▶ **PROBLEM TO SOLVE**: Exactly as written, transcribe the lines that run from the one containing "2. Провести анализ А/В теста." to the end of the records below.
───── INPUT DATA ─────
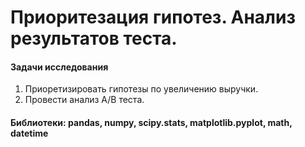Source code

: # Приоритезация гипотез. Анализ результатов теста.

#### Задачи исследования
1. Приоретизировать гипотезы по увеличению выручки.
2. Провести анализ А/В теста.


#### Библиотеки: pandas, numpy, scipy.stats, matplotlib.pyplot, math, datetime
─────
▶ **RESULT**:
2. Провести анализ А/В теста.


#### Библиотеки: pandas, numpy, scipy.stats, matplotlib.pyplot, math, datetime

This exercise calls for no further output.